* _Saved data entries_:
▼
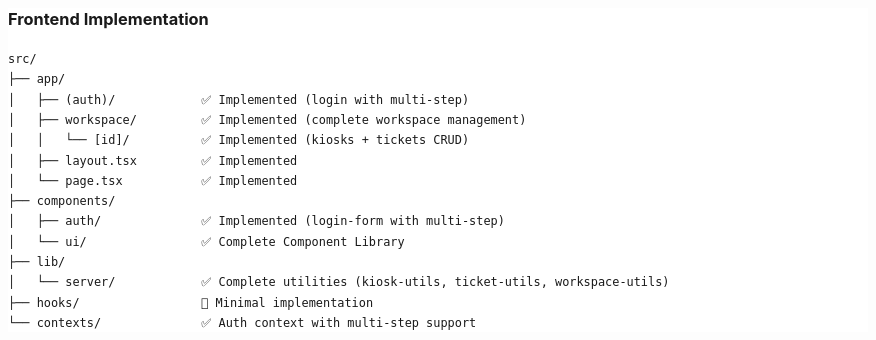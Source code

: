 ### Frontend Implementation
```
src/
├── app/
│   ├── (auth)/            ✅ Implemented (login with multi-step)
│   ├── workspace/         ✅ Implemented (complete workspace management)
│   │   └── [id]/          ✅ Implemented (kiosks + tickets CRUD)
│   ├── layout.tsx         ✅ Implemented
│   └── page.tsx           ✅ Implemented
├── components/
│   ├── auth/              ✅ Implemented (login-form with multi-step)
│   └── ui/                ✅ Complete Component Library
├── lib/
│   └── server/            ✅ Complete utilities (kiosk-utils, ticket-utils, workspace-utils)
├── hooks/                 🔲 Minimal implementation
└── contexts/              ✅ Auth context with multi-step support
```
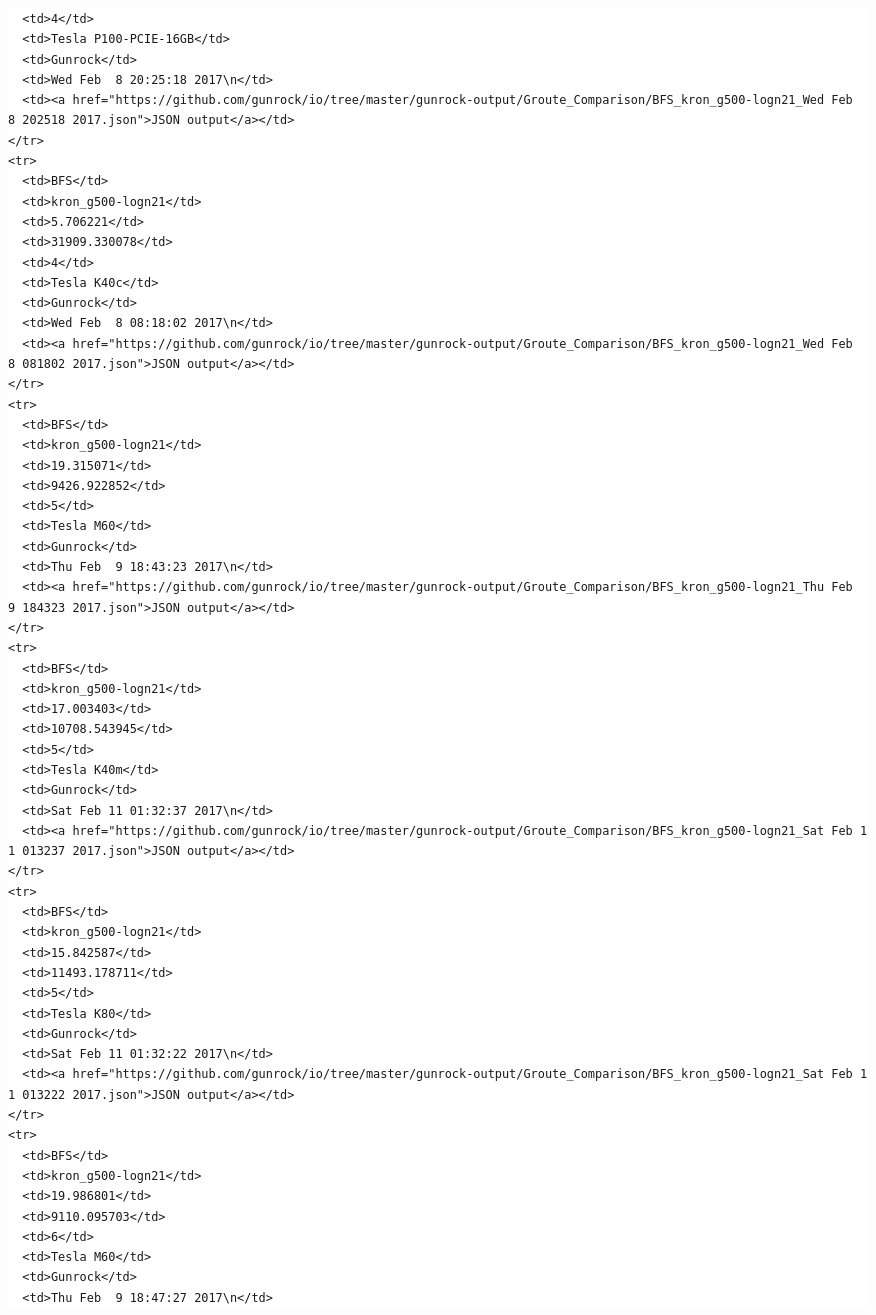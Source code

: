       <td>4</td>
      <td>Tesla P100-PCIE-16GB</td>
      <td>Gunrock</td>
      <td>Wed Feb  8 20:25:18 2017\n</td>
      <td><a href="https://github.com/gunrock/io/tree/master/gunrock-output/Groute_Comparison/BFS_kron_g500-logn21_Wed Feb  8 202518 2017.json">JSON output</a></td>
    </tr>
    <tr>
      <td>BFS</td>
      <td>kron_g500-logn21</td>
      <td>5.706221</td>
      <td>31909.330078</td>
      <td>4</td>
      <td>Tesla K40c</td>
      <td>Gunrock</td>
      <td>Wed Feb  8 08:18:02 2017\n</td>
      <td><a href="https://github.com/gunrock/io/tree/master/gunrock-output/Groute_Comparison/BFS_kron_g500-logn21_Wed Feb  8 081802 2017.json">JSON output</a></td>
    </tr>
    <tr>
      <td>BFS</td>
      <td>kron_g500-logn21</td>
      <td>19.315071</td>
      <td>9426.922852</td>
      <td>5</td>
      <td>Tesla M60</td>
      <td>Gunrock</td>
      <td>Thu Feb  9 18:43:23 2017\n</td>
      <td><a href="https://github.com/gunrock/io/tree/master/gunrock-output/Groute_Comparison/BFS_kron_g500-logn21_Thu Feb  9 184323 2017.json">JSON output</a></td>
    </tr>
    <tr>
      <td>BFS</td>
      <td>kron_g500-logn21</td>
      <td>17.003403</td>
      <td>10708.543945</td>
      <td>5</td>
      <td>Tesla K40m</td>
      <td>Gunrock</td>
      <td>Sat Feb 11 01:32:37 2017\n</td>
      <td><a href="https://github.com/gunrock/io/tree/master/gunrock-output/Groute_Comparison/BFS_kron_g500-logn21_Sat Feb 11 013237 2017.json">JSON output</a></td>
    </tr>
    <tr>
      <td>BFS</td>
      <td>kron_g500-logn21</td>
      <td>15.842587</td>
      <td>11493.178711</td>
      <td>5</td>
      <td>Tesla K80</td>
      <td>Gunrock</td>
      <td>Sat Feb 11 01:32:22 2017\n</td>
      <td><a href="https://github.com/gunrock/io/tree/master/gunrock-output/Groute_Comparison/BFS_kron_g500-logn21_Sat Feb 11 013222 2017.json">JSON output</a></td>
    </tr>
    <tr>
      <td>BFS</td>
      <td>kron_g500-logn21</td>
      <td>19.986801</td>
      <td>9110.095703</td>
      <td>6</td>
      <td>Tesla M60</td>
      <td>Gunrock</td>
      <td>Thu Feb  9 18:47:27 2017\n</td>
▲
Repeat every record exactly, but not the pictures.

* _Response box_:
Source code

: ### Frontend Implementation
```
src/
├── app/
│   ├── (auth)/            ✅ Implemented (login with multi-step)
│   ├── workspace/         ✅ Implemented (complete workspace management)
│   │   └── [id]/          ✅ Implemented (kiosks + tickets CRUD)
│   ├── layout.tsx         ✅ Implemented
│   └── page.tsx           ✅ Implemented
├── components/
│   ├── auth/              ✅ Implemented (login-form with multi-step)
│   └── ui/                ✅ Complete Component Library
├── lib/
│   └── server/            ✅ Complete utilities (kiosk-utils, ticket-utils, workspace-utils)
├── hooks/                 🔲 Minimal implementation
└── contexts/              ✅ Auth context with multi-step support
```
Source code

:       <td>4</td>
      <td>Tesla P100-PCIE-16GB</td>
      <td>Gunrock</td>
      <td>Wed Feb  8 20:25:18 2017\n</td>
      <td><a href="https://github.com/gunrock/io/tree/master/gunrock-output/Groute_Comparison/BFS_kron_g500-logn21_Wed Feb  8 202518 2017.json">JSON output</a></td>
    </tr>
    <tr>
      <td>BFS</td>
      <td>kron_g500-logn21</td>
      <td>5.706221</td>
      <td>31909.330078</td>
      <td>4</td>
      <td>Tesla K40c</td>
      <td>Gunrock</td>
      <td>Wed Feb  8 08:18:02 2017\n</td>
      <td><a href="https://github.com/gunrock/io/tree/master/gunrock-output/Groute_Comparison/BFS_kron_g500-logn21_Wed Feb  8 081802 2017.json">JSON output</a></td>
    </tr>
    <tr>
      <td>BFS</td>
      <td>kron_g500-logn21</td>
      <td>19.315071</td>
      <td>9426.922852</td>
      <td>5</td>
      <td>Tesla M60</td>
      <td>Gunrock</td>
      <td>Thu Feb  9 18:43:23 2017\n</td>
      <td><a href="https://github.com/gunrock/io/tree/master/gunrock-output/Groute_Comparison/BFS_kron_g500-logn21_Thu Feb  9 184323 2017.json">JSON output</a></td>
    </tr>
    <tr>
      <td>BFS</td>
      <td>kron_g500-logn21</td>
      <td>17.003403</td>
      <td>10708.543945</td>
      <td>5</td>
      <td>Tesla K40m</td>
      <td>Gunrock</td>
      <td>Sat Feb 11 01:32:37 2017\n</td>
      <td><a href="https://github.com/gunrock/io/tree/master/gunrock-output/Groute_Comparison/BFS_kron_g500-logn21_Sat Feb 11 013237 2017.json">JSON output</a></td>
    </tr>
    <tr>
      <td>BFS</td>
      <td>kron_g500-logn21</td>
      <td>15.842587</td>
      <td>11493.178711</td>
      <td>5</td>
      <td>Tesla K80</td>
      <td>Gunrock</td>
      <td>Sat Feb 11 01:32:22 2017\n</td>
      <td><a href="https://github.com/gunrock/io/tree/master/gunrock-output/Groute_Comparison/BFS_kron_g500-logn21_Sat Feb 11 013222 2017.json">JSON output</a></td>
    </tr>
    <tr>
      <td>BFS</td>
      <td>kron_g500-logn21</td>
      <td>19.986801</td>
      <td>9110.095703</td>
      <td>6</td>
      <td>Tesla M60</td>
      <td>Gunrock</td>
      <td>Thu Feb  9 18:47:27 2017\n</td>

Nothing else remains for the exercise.